Пожалуй, утром я слишком активно впитывала в себя окружающие пейзажи и слишком долго стояла на солнце в открытом люке автомобиля – теперь голова раскалывается, меня подташнивает. Однако беру себя в руки и заставляю поехать на вечернюю прогулку, потому что нет ничего красивее вечернего освещения, в котором природа выглядит словно покрытая позолотой. Нам попадается боевой орел, присмотревший себе в качестве добычи птенца африканской дрофы. Потом мы долго едем по кенийской границе, проходящей всего в нескольких сотнях километров от нашего лагеря. Границей является дорога, стрелой проходящая сквозь холмистую равнину в сторону горизонта. Если мне и приходилось раньше удивляться границам африканских государств, выглядящих на карте словно отмеренными по линейке, то теперь все ясно: если в погранзоне нет ничего, кроме саванны или пустыни, вряд ли найдется повод делать границу извилистой.
По возвращении в лагерь идем мыться. На полноценный душ воды не хватает, но одним тазиком удается обойтись двоим. Наступает ощущение свежести.
Вечером, чтобы улучшить свое состояние, я выпиваю слишком много воды и ночью мой мочевой пузырь переполнен. Вариантов тут немного, надо просто идти в туалет. Сажусь в палатке, прислушиваюсь к темноте – ничего. Открываю застежку-молнию и сканирую светом налобного фонарика пространство вокруг на предмет львов-людоедов Цаво, словно спецагент, делаю несколько шагов вприсядку, спускаю штаны, справляю нужду настолько быстро, насколько это возможно, затем сдаю назад, затягиваю застежку и перевожу дух. Сердце колотится. Тут не до изяществ, если речь идет о жизни и смерти.

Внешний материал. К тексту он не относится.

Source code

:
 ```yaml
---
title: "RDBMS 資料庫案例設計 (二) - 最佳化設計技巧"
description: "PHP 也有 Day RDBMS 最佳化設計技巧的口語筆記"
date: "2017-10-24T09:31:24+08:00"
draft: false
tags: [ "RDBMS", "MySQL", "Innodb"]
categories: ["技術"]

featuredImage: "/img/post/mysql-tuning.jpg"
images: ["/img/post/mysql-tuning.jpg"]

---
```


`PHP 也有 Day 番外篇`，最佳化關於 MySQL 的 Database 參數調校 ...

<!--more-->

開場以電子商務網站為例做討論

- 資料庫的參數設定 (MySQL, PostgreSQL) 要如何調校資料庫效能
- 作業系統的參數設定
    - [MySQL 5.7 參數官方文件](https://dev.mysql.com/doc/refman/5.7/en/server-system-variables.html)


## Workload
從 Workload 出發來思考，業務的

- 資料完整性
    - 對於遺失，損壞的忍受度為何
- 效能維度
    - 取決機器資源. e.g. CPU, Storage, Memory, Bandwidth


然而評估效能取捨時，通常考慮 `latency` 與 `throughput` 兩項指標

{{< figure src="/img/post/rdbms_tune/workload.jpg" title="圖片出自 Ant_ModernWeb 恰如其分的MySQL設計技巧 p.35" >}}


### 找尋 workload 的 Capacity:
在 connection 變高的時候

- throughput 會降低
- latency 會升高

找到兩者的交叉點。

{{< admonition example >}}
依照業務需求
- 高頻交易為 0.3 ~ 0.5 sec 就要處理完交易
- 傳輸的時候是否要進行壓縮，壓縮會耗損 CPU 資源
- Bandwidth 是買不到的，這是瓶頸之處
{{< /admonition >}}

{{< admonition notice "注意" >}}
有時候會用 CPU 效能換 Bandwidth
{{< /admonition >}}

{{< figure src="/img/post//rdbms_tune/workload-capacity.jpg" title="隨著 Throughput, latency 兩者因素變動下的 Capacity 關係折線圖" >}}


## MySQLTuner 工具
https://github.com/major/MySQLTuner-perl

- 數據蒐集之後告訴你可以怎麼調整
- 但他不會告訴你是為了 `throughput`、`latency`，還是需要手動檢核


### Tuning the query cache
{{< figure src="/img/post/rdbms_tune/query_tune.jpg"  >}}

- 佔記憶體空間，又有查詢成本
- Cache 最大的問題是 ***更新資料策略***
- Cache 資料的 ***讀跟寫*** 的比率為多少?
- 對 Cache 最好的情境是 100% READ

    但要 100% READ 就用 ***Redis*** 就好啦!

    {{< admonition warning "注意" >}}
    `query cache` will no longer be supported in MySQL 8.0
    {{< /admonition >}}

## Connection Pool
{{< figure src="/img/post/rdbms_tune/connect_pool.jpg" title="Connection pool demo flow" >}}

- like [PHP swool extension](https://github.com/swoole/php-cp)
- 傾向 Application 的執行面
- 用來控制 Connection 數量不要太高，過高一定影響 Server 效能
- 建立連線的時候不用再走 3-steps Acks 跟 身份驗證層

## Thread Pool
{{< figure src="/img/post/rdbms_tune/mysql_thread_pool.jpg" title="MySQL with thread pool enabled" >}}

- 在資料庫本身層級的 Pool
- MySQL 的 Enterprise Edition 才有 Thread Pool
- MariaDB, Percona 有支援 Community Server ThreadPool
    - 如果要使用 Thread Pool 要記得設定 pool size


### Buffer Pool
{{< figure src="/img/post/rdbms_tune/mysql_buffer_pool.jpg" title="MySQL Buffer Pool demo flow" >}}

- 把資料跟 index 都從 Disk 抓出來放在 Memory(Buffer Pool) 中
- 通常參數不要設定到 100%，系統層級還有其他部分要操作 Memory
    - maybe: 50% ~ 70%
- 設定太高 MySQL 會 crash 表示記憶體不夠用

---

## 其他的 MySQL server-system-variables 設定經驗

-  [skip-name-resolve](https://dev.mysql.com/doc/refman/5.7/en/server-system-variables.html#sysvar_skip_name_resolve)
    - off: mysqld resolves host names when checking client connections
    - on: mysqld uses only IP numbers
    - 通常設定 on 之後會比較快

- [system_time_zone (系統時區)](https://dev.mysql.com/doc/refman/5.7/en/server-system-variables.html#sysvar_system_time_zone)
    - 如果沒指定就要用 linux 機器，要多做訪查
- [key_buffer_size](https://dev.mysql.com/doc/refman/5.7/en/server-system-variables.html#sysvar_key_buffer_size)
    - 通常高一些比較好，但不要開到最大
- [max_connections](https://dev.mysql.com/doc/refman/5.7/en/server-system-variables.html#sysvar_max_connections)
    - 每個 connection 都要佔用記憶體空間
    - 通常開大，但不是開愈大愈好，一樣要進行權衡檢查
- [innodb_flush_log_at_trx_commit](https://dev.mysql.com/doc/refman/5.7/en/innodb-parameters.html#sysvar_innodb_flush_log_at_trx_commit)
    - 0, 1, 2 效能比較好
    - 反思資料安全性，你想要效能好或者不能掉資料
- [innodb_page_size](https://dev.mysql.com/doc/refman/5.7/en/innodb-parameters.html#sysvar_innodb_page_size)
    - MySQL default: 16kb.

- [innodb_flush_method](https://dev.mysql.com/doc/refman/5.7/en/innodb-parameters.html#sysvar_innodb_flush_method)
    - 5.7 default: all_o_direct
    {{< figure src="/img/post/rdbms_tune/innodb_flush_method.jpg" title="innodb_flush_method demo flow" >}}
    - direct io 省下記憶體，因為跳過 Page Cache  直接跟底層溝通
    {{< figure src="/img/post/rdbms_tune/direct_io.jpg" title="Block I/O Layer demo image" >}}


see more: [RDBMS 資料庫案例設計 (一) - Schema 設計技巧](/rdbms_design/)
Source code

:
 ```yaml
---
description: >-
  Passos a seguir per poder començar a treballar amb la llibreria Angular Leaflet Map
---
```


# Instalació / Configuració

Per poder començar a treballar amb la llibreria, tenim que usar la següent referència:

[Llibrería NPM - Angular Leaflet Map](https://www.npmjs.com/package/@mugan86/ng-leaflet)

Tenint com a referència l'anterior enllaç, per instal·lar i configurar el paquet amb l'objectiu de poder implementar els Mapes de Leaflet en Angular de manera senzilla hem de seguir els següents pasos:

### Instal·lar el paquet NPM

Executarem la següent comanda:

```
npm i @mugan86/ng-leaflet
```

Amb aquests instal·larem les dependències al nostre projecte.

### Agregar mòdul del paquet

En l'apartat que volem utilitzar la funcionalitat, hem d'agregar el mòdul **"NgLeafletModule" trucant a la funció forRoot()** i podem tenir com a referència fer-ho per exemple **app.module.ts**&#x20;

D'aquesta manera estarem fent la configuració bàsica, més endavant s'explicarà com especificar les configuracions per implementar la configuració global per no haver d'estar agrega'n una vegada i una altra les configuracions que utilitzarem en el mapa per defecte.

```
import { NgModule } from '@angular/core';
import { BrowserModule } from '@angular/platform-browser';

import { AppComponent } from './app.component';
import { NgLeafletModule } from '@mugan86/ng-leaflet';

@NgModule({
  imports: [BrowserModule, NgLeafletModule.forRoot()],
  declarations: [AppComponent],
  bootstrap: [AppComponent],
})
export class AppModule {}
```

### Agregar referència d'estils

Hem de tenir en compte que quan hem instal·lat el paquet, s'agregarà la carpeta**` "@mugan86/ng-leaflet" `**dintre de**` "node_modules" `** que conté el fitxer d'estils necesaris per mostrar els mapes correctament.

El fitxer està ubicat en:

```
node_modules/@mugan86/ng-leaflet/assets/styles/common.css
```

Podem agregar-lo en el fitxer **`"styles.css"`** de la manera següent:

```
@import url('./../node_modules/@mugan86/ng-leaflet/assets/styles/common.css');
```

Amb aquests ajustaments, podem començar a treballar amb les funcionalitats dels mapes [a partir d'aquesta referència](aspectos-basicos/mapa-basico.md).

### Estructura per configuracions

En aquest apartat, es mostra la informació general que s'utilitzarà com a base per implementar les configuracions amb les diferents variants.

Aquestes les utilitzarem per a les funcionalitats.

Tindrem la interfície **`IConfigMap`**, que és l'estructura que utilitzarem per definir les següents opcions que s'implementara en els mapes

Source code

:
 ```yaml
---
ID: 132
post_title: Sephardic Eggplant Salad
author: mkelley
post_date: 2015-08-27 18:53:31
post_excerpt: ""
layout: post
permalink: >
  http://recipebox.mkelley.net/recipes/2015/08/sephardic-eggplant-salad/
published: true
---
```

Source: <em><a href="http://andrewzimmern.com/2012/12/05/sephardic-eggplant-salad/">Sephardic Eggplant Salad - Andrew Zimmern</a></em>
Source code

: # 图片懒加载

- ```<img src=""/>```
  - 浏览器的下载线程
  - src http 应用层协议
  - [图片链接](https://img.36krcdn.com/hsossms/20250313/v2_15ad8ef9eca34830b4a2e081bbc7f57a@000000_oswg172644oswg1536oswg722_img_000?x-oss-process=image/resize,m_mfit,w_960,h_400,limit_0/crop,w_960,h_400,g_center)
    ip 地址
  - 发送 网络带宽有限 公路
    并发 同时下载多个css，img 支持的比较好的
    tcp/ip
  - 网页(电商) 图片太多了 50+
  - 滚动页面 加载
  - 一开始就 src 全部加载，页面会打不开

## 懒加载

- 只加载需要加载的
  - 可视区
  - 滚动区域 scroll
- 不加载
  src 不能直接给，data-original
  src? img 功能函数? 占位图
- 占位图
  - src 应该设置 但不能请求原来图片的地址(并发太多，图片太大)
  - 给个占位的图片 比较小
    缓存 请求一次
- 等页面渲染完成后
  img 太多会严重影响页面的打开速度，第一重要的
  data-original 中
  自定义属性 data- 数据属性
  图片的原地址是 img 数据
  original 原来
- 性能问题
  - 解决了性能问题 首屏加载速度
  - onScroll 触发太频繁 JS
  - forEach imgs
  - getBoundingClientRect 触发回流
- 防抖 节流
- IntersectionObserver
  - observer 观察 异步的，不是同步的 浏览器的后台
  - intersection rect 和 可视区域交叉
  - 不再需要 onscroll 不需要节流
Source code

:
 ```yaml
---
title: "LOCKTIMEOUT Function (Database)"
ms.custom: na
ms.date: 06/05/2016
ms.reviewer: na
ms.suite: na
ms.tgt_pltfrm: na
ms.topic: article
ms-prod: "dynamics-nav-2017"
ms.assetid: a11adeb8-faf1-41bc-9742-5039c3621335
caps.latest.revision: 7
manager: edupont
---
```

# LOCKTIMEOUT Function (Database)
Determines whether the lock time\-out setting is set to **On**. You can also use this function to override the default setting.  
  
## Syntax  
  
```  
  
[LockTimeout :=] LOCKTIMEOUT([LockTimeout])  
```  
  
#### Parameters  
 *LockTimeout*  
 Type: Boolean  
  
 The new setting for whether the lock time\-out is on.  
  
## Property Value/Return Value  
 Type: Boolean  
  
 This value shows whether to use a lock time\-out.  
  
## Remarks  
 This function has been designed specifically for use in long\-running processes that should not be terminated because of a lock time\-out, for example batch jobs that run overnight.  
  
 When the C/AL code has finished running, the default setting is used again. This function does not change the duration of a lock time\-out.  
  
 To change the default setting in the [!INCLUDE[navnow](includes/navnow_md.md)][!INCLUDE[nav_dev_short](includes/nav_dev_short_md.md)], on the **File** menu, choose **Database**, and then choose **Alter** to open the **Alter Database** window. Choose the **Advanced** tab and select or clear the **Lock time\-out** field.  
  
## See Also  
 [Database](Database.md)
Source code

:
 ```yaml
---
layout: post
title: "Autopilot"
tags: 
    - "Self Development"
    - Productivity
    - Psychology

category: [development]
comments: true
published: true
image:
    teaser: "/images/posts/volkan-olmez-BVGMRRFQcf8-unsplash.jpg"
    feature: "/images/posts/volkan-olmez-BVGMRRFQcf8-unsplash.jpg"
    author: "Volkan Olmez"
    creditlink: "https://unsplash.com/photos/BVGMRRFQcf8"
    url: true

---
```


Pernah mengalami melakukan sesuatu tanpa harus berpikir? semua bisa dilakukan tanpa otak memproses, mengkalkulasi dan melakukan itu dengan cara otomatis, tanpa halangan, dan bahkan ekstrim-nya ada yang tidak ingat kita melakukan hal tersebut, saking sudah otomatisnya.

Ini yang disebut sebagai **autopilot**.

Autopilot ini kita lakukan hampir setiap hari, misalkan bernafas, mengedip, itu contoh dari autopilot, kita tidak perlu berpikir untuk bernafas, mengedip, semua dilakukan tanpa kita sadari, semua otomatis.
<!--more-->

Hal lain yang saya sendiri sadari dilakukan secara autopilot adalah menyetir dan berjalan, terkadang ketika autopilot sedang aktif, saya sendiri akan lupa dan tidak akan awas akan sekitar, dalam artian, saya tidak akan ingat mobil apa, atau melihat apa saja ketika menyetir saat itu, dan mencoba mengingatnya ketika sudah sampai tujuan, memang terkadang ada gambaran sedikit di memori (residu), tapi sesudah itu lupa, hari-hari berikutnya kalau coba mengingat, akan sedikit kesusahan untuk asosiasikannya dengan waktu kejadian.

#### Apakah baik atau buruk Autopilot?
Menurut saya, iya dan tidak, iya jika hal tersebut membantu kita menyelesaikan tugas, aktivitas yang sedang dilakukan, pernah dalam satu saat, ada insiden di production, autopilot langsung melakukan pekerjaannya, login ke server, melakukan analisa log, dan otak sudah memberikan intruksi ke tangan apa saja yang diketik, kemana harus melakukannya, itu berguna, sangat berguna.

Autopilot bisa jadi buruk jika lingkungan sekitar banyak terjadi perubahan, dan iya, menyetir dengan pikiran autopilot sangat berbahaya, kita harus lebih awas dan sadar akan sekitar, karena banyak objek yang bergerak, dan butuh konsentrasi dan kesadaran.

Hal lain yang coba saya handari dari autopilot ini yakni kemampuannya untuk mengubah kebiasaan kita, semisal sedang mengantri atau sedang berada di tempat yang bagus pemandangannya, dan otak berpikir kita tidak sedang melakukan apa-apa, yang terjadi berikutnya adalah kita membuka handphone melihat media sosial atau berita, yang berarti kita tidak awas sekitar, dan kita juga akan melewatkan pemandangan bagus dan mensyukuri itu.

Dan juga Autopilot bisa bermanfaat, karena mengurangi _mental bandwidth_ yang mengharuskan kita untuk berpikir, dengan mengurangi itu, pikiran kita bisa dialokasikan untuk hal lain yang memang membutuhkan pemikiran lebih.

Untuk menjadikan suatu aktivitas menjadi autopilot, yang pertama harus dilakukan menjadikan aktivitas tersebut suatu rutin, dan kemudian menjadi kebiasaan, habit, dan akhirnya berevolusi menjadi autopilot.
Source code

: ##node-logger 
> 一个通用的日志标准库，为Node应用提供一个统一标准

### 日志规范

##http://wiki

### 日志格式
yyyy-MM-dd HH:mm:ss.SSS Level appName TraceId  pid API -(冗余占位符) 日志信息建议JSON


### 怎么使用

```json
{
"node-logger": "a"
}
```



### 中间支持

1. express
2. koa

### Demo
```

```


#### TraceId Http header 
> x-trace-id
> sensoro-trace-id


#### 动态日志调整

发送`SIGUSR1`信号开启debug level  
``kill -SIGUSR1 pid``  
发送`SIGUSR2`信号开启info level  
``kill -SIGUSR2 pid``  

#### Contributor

Светает. Утро обещает быть невероятно красивым. Из-за близости к Индийскому океану в этих местах по утрам стоит настолько густой туман, что наши палатки и вещи выглядят как после ливня. Косые лучи солнца высвечивают сотни растянутых среди желтой травы паутинок. Они покачиваются на ветру, словно развешенные сохнуть маленькие округлые кружева.
Последнее утро, и я уже начинаю тосковать по палаточной жизни (мой леопардовый запор наконец-то прошел, и я готова задержаться еще на целую неделю). Все проще простого и чуток сложно, но одновременно все ясно и понятно. Удивительным образом в палаточном лагере куда больше времени, чем в лодже, где то вечная спешка на ужин, то не хватает электричества или воды. То скоро закат – надо смотреть на часы, чтобы поспеть в душ, высушить волосы, накраситься, переодеться к ужину или пойти на смотровую площадку наблюдать за закатом или восходом. Здесь же ничего такого нет. Сиди себе на складном стульчике, наслаждайся пейзажем, читай или пиши. Волосы можно не мыть, переодеваться тоже не требуется. Солнце просто восходит и заходит, становится светлее или темнее, туман опускается и рассеивается. А потом ты идешь под навес ужинать, когда смеркается или зачинается день. Вот оно: все вокруг тебя, и ты посреди всего. Когда ты ночуешь в лоджах и проводишь целый день в саванне без единого человека в пределах досягаемости, вечером ты становишься объектом культпросвета. Здесь же никто не вмешивается в мои взаимоотношения с природой. Да, Карен, я понимаю это счастье.